The two individuals targeted vulnerable, low-income people experiencing homelessness, unemployment and mental health and substance abuse disorders, according to evidence presented at trial. They sometimes offered bribes through street marketers to induce enrollment in subsidized ACA plans. Some enrolled individuals experienced disruption in medical care and lost other insurance coverage under Medicaid or other programs.

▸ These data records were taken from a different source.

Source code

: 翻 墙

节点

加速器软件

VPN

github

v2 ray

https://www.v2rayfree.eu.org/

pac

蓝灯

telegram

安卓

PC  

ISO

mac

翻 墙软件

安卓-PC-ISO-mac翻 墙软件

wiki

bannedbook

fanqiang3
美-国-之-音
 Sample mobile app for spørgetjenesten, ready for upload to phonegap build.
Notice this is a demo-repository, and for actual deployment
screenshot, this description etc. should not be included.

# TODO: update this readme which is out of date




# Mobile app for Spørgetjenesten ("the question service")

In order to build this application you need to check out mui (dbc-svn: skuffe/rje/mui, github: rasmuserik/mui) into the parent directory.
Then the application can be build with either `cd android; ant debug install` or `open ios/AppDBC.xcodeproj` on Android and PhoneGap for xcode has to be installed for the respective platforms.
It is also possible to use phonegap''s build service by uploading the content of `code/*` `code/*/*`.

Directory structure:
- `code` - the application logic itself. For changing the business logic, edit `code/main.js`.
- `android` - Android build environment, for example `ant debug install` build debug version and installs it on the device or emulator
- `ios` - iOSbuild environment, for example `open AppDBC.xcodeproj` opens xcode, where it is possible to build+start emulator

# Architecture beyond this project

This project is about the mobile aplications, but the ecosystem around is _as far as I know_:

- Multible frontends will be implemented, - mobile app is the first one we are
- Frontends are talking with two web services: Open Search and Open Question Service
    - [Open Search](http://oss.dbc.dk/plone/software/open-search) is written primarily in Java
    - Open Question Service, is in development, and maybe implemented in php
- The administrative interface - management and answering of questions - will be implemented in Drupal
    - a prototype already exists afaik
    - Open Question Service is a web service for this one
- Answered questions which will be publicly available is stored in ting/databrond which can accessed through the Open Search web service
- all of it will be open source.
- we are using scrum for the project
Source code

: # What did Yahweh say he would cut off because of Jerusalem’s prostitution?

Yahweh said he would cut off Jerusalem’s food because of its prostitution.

The defendants used misleading sales scripts to convince the individuals to state they would attempt to earn the minimum income necessary to qualify, even when those individuals initially stated they had no income. They also conspired to bypass federal income verification requirements and deliberately submitted Medicaid applications designed to be denied so they could enroll the individuals in fully subsidized ACA plans outside open enrollment periods to maximize year-round commissions.
The defendants financed luxury homes and vehicles with the fraud proceeds.
Each defendant faces a maximum of 20 years in prison for conspiracy to commit wire fraud, 20 years for each wire fraud count and five years for conspiracy to defraud the United States. The marketing company CEO faces a maximum of 10 years for each money laundering count.
Sentencing is set for Feb. 4.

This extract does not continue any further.